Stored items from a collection
────────────────────

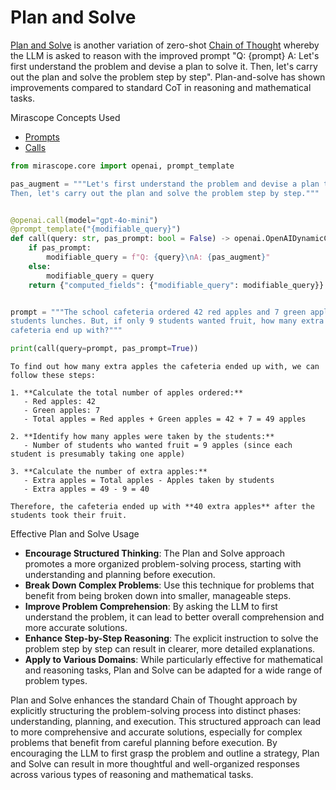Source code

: # Plan and Solve

[Plan and Solve](https://arxiv.org/pdf/2305.04091) is another variation of zero-shot [Chain of Thought](https://arxiv.org/abs/2201.11903) whereby the LLM is asked to reason with the improved prompt "Q: {prompt} A: Let's first understand the problem and devise a plan to solve it. Then, let's carry out the plan and solve the problem step by step". Plan-and-solve has shown improvements compared to standard CoT in reasoning and mathematical tasks.

<div class="admonition tip">
<p class="admonition-title">Mirascope Concepts Used</p>
<ul>
<li><a href="../../../../learn/prompts/">Prompts</a></li>
<li><a href="../../../../learn/calls/">Calls</a></li>
</ul>
</div>


```python
from mirascope.core import openai, prompt_template

pas_augment = """Let's first understand the problem and devise a plan to solve it.
Then, let's carry out the plan and solve the problem step by step."""


@openai.call(model="gpt-4o-mini")
@prompt_template("{modifiable_query}")
def call(query: str, pas_prompt: bool = False) -> openai.OpenAIDynamicConfig:
    if pas_prompt:
        modifiable_query = f"Q: {query}\nA: {pas_augment}"
    else:
        modifiable_query = query
    return {"computed_fields": {"modifiable_query": modifiable_query}}


prompt = """The school cafeteria ordered 42 red apples and 7 green apples for
students lunches. But, if only 9 students wanted fruit, how many extra did the
cafeteria end up with?"""

print(call(query=prompt, pas_prompt=True))
```

    To find out how many extra apples the cafeteria ended up with, we can follow these steps:
    
    1. **Calculate the total number of apples ordered:**
       - Red apples: 42
       - Green apples: 7
       - Total apples = Red apples + Green apples = 42 + 7 = 49 apples
    
    2. **Identify how many apples were taken by the students:**
       - Number of students who wanted fruit = 9 apples (since each student is presumably taking one apple)
    
    3. **Calculate the number of extra apples:**
       - Extra apples = Total apples - Apples taken by students
       - Extra apples = 49 - 9 = 40
    
    Therefore, the cafeteria ended up with **40 extra apples** after the students took their fruit.


<div class="admonition tip">
<p class="admonition-title">Effective Plan and Solve Usage</p>
<ul>
<li><strong>Encourage Structured Thinking</strong>: The Plan and Solve approach promotes a more organized problem-solving process, starting with understanding and planning before execution.</li>
<li><strong>Break Down Complex Problems</strong>: Use this technique for problems that benefit from being broken down into smaller, manageable steps.</li>
<li><strong>Improve Problem Comprehension</strong>: By asking the LLM to first understand the problem, it can lead to better overall comprehension and more accurate solutions.</li>
<li><strong>Enhance Step-by-Step Reasoning</strong>: The explicit instruction to solve the problem step by step can result in clearer, more detailed explanations.</li>
<li><strong>Apply to Various Domains</strong>: While particularly effective for mathematical and reasoning tasks, Plan and Solve can be adapted for a wide range of problem types.</li>
</ul>
</div>

Plan and Solve enhances the standard Chain of Thought approach by explicitly structuring the problem-solving process into distinct phases: understanding, planning, and execution. This structured approach can lead to more comprehensive and accurate solutions, especially for complex problems that benefit from careful planning before execution. By encouraging the LLM to first grasp the problem and outline a strategy, Plan and Solve can result in more thoughtful and well-organized responses across various types of reasoning and mathematical tasks.

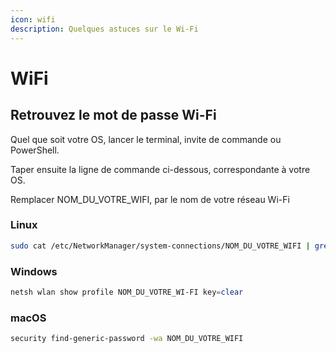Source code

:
 ```yaml
---
icon: wifi
description: Quelques astuces sur le Wi-Fi
---
```


# WiFi

## Retrouvez le mot de passe Wi-Fi

Quel que soit votre OS, lancer le terminal, invite de commande ou PowerShell.&#x20;

Taper ensuite la ligne de commande ci-dessous, correspondante à votre OS.&#x20;

Remplacer NOM\_DU\_VOTRE\_WIFI, par le nom de votre réseau Wi-Fi

### Linux

```bash
sudo cat /etc/NetworkManager/system-connections/NOM_DU_VOTRE_WIFI | grep psk=
```

### Windows

```powershell
netsh wlan show profile NOM_DU_VOTRE_WI-FI key=clear
```

### macOS

```bash
security find-generic-password -wa NOM_DU_VOTRE_WIFI
```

────────────────────

A single number is the expected answer: how many lines of the records above contain the word "benefit".

2